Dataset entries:
#####
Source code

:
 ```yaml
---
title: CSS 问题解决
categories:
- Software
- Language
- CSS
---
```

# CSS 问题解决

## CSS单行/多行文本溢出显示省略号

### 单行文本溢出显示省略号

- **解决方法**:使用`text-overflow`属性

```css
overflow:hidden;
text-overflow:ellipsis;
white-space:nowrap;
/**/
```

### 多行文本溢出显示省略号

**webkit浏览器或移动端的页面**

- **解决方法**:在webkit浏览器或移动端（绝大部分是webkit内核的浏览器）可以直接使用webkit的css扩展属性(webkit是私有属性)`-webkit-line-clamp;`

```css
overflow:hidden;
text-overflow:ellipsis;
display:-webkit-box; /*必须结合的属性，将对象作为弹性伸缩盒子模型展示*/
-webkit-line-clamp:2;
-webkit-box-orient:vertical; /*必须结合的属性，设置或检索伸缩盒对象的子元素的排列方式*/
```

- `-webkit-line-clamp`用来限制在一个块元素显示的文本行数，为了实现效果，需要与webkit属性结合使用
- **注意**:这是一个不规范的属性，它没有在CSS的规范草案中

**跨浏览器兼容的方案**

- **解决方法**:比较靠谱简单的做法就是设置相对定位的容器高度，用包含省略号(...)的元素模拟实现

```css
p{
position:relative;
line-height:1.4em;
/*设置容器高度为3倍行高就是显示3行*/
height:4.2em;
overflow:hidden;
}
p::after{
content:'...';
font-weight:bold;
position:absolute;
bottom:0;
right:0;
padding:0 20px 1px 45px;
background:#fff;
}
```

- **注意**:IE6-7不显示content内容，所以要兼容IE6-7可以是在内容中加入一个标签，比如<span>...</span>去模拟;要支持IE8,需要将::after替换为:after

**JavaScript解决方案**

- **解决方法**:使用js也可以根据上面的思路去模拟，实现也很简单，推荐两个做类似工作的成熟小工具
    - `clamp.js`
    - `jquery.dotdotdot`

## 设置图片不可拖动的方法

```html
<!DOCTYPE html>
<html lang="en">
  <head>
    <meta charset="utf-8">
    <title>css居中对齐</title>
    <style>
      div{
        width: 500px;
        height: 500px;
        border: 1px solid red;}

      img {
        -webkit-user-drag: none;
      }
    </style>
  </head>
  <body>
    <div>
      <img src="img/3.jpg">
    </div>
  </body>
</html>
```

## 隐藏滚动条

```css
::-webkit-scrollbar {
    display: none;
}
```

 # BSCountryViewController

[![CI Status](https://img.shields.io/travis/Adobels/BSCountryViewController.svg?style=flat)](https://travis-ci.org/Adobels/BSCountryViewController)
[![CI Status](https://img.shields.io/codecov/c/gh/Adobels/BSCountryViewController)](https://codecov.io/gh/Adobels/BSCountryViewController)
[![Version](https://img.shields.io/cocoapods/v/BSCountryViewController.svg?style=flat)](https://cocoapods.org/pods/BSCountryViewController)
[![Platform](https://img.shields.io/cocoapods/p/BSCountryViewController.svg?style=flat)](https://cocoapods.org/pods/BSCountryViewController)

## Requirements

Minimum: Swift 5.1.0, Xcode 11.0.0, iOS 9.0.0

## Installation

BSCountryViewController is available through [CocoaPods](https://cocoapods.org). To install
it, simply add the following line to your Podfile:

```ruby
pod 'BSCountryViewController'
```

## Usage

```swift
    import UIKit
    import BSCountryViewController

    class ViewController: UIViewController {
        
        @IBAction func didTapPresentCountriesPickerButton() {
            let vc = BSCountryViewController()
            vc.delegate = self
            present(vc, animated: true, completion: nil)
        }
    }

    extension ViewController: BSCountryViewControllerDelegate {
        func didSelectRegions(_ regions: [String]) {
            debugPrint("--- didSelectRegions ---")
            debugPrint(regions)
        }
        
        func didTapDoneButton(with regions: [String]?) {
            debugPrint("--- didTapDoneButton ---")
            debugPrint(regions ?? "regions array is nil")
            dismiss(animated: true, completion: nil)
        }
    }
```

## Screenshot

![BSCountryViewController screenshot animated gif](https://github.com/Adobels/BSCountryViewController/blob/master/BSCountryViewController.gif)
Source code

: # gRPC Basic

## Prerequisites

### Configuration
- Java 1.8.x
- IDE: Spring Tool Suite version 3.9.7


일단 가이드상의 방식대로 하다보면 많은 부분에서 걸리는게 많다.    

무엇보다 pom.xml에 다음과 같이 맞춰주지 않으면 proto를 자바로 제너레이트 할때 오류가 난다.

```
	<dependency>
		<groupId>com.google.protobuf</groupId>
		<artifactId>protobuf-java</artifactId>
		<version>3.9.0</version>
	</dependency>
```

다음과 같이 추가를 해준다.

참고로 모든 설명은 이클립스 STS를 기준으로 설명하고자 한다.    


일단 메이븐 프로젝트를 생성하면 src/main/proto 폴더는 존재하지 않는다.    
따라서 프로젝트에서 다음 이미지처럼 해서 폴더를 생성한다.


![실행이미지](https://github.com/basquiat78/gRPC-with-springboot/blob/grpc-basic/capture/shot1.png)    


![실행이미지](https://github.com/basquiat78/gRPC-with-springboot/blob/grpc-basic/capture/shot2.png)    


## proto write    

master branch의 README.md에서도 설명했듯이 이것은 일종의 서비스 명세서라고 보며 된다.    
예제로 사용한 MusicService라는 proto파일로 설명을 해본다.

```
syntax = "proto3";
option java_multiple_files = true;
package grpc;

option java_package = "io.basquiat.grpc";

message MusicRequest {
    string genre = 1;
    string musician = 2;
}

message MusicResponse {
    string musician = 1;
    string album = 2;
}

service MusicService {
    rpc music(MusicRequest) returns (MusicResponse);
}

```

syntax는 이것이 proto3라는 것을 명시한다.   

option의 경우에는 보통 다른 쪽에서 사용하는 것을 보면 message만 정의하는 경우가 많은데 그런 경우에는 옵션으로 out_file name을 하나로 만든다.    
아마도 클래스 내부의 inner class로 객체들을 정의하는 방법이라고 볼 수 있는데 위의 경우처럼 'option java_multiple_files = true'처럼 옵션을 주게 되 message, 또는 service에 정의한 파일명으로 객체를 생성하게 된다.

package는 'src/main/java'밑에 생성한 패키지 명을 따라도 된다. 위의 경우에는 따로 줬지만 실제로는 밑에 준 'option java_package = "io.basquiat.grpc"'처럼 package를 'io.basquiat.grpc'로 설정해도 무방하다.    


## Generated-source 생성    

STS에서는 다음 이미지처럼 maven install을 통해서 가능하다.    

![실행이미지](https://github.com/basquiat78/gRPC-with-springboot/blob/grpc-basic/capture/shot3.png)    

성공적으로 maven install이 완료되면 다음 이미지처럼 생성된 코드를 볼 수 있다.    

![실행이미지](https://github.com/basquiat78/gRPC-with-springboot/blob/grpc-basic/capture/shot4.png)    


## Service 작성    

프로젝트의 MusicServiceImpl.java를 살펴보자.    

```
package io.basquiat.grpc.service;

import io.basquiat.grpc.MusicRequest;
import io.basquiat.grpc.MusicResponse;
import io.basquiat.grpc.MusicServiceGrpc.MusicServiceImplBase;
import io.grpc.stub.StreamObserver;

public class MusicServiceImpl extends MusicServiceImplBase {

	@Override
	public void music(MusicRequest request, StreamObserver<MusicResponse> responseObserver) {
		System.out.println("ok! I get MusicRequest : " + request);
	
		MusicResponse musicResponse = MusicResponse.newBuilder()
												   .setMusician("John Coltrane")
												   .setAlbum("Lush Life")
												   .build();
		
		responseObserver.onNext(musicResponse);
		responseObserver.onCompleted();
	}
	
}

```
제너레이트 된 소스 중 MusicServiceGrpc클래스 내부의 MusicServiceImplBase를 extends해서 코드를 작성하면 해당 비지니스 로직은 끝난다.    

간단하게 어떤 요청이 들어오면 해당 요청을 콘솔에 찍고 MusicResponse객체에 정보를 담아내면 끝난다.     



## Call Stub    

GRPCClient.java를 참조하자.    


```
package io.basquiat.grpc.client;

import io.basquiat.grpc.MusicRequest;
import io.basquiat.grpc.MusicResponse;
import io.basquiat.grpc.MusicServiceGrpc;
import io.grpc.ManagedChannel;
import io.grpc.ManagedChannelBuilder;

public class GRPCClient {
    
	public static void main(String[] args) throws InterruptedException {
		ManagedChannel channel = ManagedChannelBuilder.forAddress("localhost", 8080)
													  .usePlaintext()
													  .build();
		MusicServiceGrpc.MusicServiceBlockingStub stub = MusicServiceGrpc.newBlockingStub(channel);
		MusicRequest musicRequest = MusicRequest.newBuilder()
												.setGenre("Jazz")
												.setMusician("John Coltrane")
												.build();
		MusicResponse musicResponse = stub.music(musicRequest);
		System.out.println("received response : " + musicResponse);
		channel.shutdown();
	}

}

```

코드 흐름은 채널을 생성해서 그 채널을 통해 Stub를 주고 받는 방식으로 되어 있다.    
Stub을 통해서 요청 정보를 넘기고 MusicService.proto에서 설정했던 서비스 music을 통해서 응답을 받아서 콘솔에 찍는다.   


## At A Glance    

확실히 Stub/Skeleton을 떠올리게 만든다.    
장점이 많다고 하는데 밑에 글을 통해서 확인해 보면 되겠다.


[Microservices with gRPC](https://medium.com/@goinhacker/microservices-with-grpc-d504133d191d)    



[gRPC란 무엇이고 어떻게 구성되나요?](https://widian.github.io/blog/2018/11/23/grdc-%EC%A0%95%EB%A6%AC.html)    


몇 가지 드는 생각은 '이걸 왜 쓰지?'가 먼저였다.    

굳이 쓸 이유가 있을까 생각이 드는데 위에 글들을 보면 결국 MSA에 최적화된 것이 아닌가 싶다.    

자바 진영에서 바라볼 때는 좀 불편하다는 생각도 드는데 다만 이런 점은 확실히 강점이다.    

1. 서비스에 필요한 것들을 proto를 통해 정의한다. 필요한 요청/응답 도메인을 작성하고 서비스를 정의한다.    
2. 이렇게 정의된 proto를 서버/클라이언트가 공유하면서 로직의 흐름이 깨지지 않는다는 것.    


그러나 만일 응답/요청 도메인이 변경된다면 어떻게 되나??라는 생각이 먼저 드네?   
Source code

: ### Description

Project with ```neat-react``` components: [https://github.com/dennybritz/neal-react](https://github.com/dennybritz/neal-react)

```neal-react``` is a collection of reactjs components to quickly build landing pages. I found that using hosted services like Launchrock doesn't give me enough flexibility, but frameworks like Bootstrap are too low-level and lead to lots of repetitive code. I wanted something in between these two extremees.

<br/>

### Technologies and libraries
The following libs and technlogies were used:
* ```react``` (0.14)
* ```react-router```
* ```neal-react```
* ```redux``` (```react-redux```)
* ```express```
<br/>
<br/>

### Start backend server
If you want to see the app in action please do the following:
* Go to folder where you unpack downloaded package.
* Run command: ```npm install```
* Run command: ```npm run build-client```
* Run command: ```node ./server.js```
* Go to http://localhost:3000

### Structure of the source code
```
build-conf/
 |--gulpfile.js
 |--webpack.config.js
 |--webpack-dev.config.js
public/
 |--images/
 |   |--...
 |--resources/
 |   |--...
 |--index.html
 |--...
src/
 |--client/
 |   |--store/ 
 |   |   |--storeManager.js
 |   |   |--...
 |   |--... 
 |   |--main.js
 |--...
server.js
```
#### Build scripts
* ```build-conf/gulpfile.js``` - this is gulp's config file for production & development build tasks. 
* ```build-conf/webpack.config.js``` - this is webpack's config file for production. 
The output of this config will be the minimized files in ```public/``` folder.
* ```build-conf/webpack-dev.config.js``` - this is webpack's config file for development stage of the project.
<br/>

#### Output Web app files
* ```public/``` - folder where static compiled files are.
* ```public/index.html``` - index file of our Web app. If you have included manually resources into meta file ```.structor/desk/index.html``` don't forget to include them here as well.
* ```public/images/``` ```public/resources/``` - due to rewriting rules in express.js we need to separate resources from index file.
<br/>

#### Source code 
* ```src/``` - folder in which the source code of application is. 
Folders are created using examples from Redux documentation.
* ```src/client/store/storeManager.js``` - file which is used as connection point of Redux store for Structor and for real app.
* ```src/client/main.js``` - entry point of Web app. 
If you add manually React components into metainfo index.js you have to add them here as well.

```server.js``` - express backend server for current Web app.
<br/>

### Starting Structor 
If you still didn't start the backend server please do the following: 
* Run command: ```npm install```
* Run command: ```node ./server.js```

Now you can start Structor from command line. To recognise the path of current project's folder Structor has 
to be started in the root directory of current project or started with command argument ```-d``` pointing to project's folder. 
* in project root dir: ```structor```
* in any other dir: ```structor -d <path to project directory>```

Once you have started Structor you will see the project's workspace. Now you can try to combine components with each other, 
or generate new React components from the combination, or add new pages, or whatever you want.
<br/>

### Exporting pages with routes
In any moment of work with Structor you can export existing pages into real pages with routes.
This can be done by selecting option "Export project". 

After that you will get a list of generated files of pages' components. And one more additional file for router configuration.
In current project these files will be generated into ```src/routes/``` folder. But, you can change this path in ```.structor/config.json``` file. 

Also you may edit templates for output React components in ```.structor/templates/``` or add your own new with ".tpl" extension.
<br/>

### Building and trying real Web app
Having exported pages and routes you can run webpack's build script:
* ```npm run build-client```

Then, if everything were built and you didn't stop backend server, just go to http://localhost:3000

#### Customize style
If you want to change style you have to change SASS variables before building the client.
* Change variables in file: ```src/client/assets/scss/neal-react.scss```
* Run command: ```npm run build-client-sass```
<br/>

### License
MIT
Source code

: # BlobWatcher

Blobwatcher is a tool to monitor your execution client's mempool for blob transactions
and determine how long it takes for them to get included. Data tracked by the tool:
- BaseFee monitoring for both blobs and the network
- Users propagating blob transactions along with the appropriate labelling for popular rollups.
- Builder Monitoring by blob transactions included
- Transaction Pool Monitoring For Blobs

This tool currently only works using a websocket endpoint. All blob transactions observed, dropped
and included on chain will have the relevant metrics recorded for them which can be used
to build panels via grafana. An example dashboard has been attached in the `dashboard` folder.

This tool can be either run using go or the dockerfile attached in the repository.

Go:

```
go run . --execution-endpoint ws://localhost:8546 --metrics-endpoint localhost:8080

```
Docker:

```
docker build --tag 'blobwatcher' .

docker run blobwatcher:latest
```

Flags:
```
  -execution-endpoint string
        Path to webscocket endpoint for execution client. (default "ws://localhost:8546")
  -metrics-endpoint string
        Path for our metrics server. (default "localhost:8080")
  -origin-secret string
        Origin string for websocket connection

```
#####
Required action → What lines hold the string "height"? Pick them out of the data.

The completed task →
line-height:1.4em;
height:4.2em;
        height: 500px;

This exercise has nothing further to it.